Queste variabili, inoltre, con diversi pesi, contribuiscono a determinare il livello prestativo specifico, discriminando quindi la prestazione sportiva. Tuttavia, vi sono altre discipline sportive (ad esempio lo sci alpino) in cui: 

  • il modello prestativo sembra essere poco congruo con il modello fisiologico;
  • sembrerebbe non esserci nessuna variabile fisiologica che meglio identifica e discrimina il livello prestativo nello sci;
  • inoltre, il continuo cambiamento nei materiali (e quindi lo sviluppo della tecnologia) potrebbe portare un continuo cambiamento di quello che è il profilo fisiologico e prestativo dello sciatore.

Di conseguenza, non si sa ancora quello (o quelli) che possono essere i fattori fisiologici che più influenzano la prestazione nello sci alpino.
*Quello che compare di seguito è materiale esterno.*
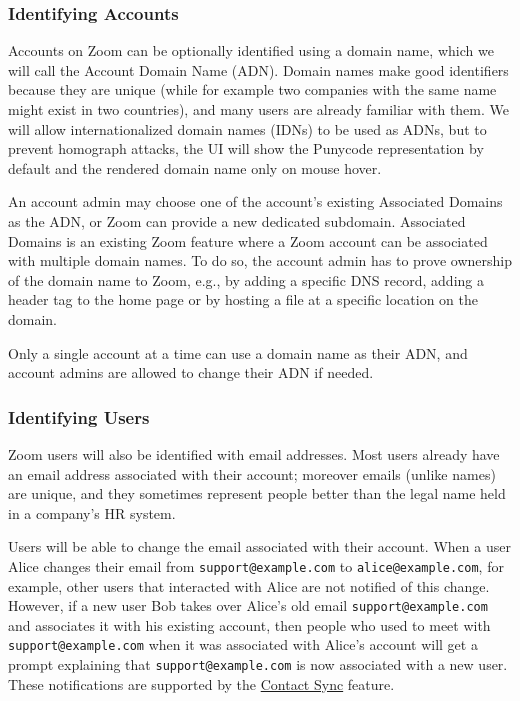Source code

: \subsubsection{Identifying Accounts}

Accounts on Zoom can be optionally identified using a domain name, which we will call the Account
Domain Name (ADN). Domain names make good identifiers because they are unique (while for example two
companies with the same name might exist in two countries), and many users are already familiar with
them. We will allow internationalized domain names (IDNs) to be used as ADNs, but to prevent
homograph attacks, the UI will show the Punycode representation by default and the rendered domain
name only on mouse hover.

An account admin may choose one of the account’s existing Associated Domains as the ADN, or Zoom can
provide a new dedicated subdomain. Associated Domains is an existing Zoom feature where a Zoom
account can be associated with multiple domain names. To do so, the account admin has to prove
ownership of the domain name to Zoom, e.g., by adding a specific DNS record, adding a header tag to
the home page or by hosting a file at a specific location on the domain.

Only a single account at a time can use a domain name as their ADN, and account admins are allowed
to change their ADN if needed.

\subsubsection{Identifying Users}

Zoom users will also be identified with email addresses. Most users already have an email address
associated with their account; moreover emails (unlike names) are unique, and they sometimes
represent people better than the legal name held in a company’s HR system.

Users will be able to change the email associated with their account. When a user Alice changes
their email from \texttt{support@example.com} to \texttt{alice@example.com}, for example, other
users that interacted with Alice are not notified of this change. However, if a new user Bob takes
over Alice’s old email \texttt{support@example.com} and associates it with his existing account,
then people who used to meet with \texttt{support@example.com} when it was associated with Alice’s
account will get a prompt explaining that \texttt{support@example.com} is now associated with a new
user. These notifications are supported by the \hyperref[subsec:contactsync]{Contact Sync} feature.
Ma, più in generale, non sempre si conoscono i fattori determinanti una prestazione sportiva specifica e quanto essi pesino. Di conseguenza, la selezione dei test che dovranno essere utilizzati per il controllo e la valutazione dell’allenamento non dovrà essere fatta solo in base alle conoscenze scientifiche del modello fisiologico e prestativo della disciplina sportiva specifica, ma anche, e in taluni casi soprattutto, a quelle che sono le esperienze e le osservazioni personali dell’allenatore. 

Riassumendo: 
  • si controllano o si valutano le componenti che determinano la prestazione sportiva specifica e, se non si conoscono si controllano e si valutano quelle che si allenano;
  • l’interpretazione, quindi, degli effetti ha bisogno della conoscenza del carico di lavoro e dei contenuti dell’allenamento;
  • il tipo di controllo o valutazione dipende dalla necessità (e dalla volontà) di avere misure integrate o analitiche delle singole componenti fisiche e/o fisiologiche e/o tecniche;
  • nell’interpretazione ricordarsi sempre dell’errore della misura (ovvero della possibile variabilità del dato che si sta raccogliendo);
  • ma, soprattutto, la scelta finale è dell’allenatore.